A friend once gave a copy of the following prayer to the captain of the majestic Q.E.II. He framed ii and often showed it to visitors.
It reads like this: “Lord, thou knowest that I am growing older. Keep me from the fatal habit of thinking that I must say something on every subject on every occasion. Release me from the craving to straighten out everybody’s affairs. With my vast store of wisdom, it seems a pity not to use it.
“But, Lord, I want a few friends at the end. Keep my mind from the recital of endless details; give me wings to get to the point.
“Seal my lips about my aches and pains. I dare not ask for the grace to enjoy the ‘tales of others’ pains, but help me to endure them with patience. I dare not ask for improved memory, but for less cocksureness when my memory is challenged.
“Teach me the glorious lesson that occasionally I may be mistaken. Keep me reasonably mild tempered. I do not ask to be a saint — some of them are hard to live with — but a sour old person is one of the crowning works of the devil.

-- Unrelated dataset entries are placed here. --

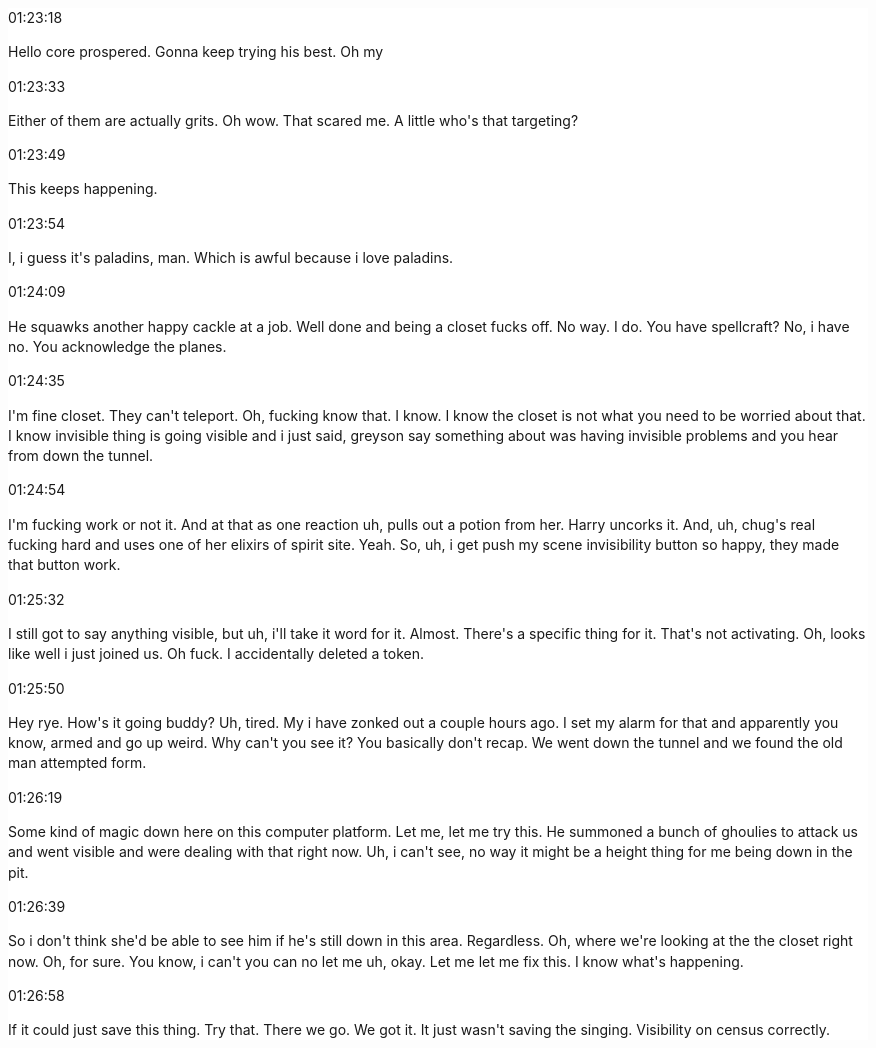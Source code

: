 01:23:18

Hello core prospered. Gonna keep trying his best. Oh my

01:23:33

Either of them are actually grits. Oh wow. That scared me. A little who's that targeting?

01:23:49

This keeps happening.

01:23:54

I, i guess it's paladins, man. Which is awful because i love paladins.

01:24:09

He squawks another happy cackle at a job. Well done and being a closet fucks off. No way. I do. You have spellcraft? No, i have no. You acknowledge the planes.

01:24:35

I'm fine closet. They can't teleport. Oh, fucking know that. I know. I know the closet is not what you need to be worried about that. I know invisible thing is going visible and i just said, greyson say something about was having invisible problems and you hear from down the tunnel.

01:24:54

I'm fucking work or not it. And at that as one reaction uh, pulls out a potion from her. Harry uncorks it. And, uh, chug's real fucking hard and uses one of her elixirs of spirit site. Yeah. So, uh, i get push my scene invisibility button so happy, they made that button work.

01:25:32

I still got to say anything visible, but uh, i'll take it word for it. Almost. There's a specific thing for it. That's not activating. Oh, looks like well i just joined us. Oh fuck. I accidentally deleted a token.

01:25:50

Hey rye. How's it going buddy? Uh, tired. My i have zonked out a couple hours ago. I set my alarm for that and apparently you know, armed and go up weird. Why can't you see it? You basically don't recap. We went down the tunnel and we found the old man attempted form.

01:26:19

Some kind of magic down here on this computer platform. Let me, let me try this. He summoned a bunch of ghoulies to attack us and went visible and were dealing with that right now. Uh, i can't see, no way it might be a height thing for me being down in the pit.

01:26:39

So i don't think she'd be able to see him if he's still down in this area. Regardless. Oh, where we're looking at the the closet right now. Oh, for sure. You know, i can't you can no let me uh, okay. Let me let me fix this. I know what's happening.

01:26:58

If it could just save this thing. Try that. There we go. We got it. It just wasn't saving the singing. Visibility on census correctly.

“Give me the ability to see good things in unexpected places, and talents in unexpected people. And give me, Lord, the grace to tell them so. “Amen.”
– Herbert Prochnow
Aging is an unstoppable process – well, not exactly, it can be stopped by dying. For many that is not a welcome prescription. So the question boils down to “aging gracefully”. Herbert, here, points out the way “HOW” to grow old gracefully.